Electronic discussion groups consisting of collections of related postings (also called articles) on a particular topic that are posted to a news server which then distributes them to other participating servers. There are thousands of newsgroups covering a wide range of subjects. You must subscribe to a newsgroup in order to participate in it or to track the discussion on an on-going basis. Unlike with a magazine or newspaper, subscribing to a newsgroup does not cost anything.

Newsgroups are found primarily on Usenet. Usenet is the collection of computers that participate in a global conferencing system that make newsgroups perhaps the largest distributed bulletin board system in the world. Newsgroups are one of the oldest and most widely used services on the Internet. There are more than 13,000 of them, with new ones coming online all the time. Not all newsgroups are carried by Usenet, and Usenet is carried by networks that are not on the Internet.

Various programs called newsreaders let you subscribe, read and post to newsgroups. Newsreaders usually are distributed with, or included in your web browser. With this browser, for example, the Quarterdeck Message Center is your newsreader.

Newsgroup topics cover the entire range of human interests, from Autos to Zaire. Some newsgroups are "moderated," which means that a person decides which postings will become part of the conversation. Most are unmoderated, which means that any posting sent to the list is automatically added to the group.
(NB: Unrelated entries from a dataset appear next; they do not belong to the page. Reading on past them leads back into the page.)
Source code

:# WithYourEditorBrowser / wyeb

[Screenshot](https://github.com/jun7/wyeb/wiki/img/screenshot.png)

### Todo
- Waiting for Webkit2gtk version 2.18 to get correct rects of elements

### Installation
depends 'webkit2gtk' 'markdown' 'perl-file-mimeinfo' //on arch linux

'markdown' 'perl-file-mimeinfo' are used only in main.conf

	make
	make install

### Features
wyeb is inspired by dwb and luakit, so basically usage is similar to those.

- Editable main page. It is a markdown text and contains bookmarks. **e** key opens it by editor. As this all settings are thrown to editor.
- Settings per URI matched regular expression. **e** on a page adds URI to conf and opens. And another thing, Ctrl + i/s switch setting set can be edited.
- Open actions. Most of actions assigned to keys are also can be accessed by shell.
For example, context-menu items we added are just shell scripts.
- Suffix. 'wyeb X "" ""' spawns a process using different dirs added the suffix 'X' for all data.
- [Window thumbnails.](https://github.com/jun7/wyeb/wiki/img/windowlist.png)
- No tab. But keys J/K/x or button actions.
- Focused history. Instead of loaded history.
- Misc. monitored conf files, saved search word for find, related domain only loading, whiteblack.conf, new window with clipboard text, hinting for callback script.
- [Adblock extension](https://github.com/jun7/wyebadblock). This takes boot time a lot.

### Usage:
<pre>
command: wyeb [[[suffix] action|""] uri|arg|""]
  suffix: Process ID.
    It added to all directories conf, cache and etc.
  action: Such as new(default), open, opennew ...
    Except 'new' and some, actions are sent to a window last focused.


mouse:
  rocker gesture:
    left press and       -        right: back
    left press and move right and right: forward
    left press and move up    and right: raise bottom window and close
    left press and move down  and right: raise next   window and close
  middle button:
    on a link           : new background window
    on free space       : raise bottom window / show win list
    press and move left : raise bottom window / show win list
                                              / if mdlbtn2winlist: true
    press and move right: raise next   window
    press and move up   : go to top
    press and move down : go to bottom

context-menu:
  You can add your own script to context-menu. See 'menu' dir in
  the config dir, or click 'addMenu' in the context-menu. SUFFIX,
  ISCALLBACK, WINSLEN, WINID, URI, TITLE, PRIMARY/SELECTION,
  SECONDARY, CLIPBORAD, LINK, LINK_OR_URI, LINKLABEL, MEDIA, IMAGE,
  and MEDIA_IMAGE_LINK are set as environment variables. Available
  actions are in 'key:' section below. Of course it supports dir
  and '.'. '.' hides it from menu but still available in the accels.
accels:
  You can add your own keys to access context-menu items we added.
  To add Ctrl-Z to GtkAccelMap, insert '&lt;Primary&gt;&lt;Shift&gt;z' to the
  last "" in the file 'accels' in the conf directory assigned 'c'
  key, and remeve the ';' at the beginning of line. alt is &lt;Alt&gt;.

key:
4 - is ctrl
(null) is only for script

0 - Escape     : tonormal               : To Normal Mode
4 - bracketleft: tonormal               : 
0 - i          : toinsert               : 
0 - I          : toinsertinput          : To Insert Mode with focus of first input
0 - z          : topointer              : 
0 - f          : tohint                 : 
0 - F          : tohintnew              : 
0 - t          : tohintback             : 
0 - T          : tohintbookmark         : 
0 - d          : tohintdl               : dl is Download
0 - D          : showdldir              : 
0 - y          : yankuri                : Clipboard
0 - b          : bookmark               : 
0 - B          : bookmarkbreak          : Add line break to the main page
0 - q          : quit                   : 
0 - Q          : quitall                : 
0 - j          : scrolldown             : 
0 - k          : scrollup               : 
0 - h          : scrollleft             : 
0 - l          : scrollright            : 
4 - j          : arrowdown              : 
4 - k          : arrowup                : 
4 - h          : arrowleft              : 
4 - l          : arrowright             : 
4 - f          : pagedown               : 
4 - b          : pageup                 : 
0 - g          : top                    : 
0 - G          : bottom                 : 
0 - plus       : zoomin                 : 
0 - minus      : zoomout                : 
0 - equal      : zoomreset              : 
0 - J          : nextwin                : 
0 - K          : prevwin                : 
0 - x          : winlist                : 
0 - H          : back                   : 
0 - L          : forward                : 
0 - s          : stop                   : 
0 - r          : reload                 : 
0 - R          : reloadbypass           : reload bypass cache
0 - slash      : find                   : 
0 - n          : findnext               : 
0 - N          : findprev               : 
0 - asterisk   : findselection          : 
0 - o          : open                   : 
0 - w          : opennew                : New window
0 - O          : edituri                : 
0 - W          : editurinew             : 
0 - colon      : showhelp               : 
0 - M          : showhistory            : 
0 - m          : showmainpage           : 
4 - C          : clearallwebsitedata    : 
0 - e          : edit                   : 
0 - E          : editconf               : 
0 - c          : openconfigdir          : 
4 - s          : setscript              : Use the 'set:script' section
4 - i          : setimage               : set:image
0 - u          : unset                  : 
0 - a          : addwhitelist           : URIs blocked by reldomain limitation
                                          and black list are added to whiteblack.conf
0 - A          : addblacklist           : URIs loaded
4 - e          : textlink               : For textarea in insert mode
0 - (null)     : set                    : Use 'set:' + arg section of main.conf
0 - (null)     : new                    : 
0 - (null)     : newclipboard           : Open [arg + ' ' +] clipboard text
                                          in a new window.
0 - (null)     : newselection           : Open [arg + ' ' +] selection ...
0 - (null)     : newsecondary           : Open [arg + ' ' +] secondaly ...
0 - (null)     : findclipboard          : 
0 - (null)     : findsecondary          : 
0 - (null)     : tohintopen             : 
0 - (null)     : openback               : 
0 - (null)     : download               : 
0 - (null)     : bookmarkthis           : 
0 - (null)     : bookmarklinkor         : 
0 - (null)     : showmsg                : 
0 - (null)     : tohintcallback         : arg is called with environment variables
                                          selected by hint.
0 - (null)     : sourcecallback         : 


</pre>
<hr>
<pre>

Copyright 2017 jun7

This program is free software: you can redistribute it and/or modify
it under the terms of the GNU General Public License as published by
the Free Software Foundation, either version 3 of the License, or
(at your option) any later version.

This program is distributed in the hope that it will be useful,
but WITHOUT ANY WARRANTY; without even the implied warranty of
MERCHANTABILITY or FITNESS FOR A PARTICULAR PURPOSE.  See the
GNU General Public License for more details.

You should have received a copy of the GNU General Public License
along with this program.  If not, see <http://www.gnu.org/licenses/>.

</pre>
Before you post to a newsgroup, do yourself a big favor and read other postings carefully for a few days. Newsgroups are famous for "flames" (viscous haranguing for an innocent mistake or a breach of netiquette). Read the FAQ about the newsgroup if there is one. It is considered a major breach of netiquette to ask a question that is clearly answered in the FAQ. It is also considered a poor use of bandwidth to post a reply to millions of users saying "me too!" Replies of this sort can and should be directed to the sender directly by e-mail.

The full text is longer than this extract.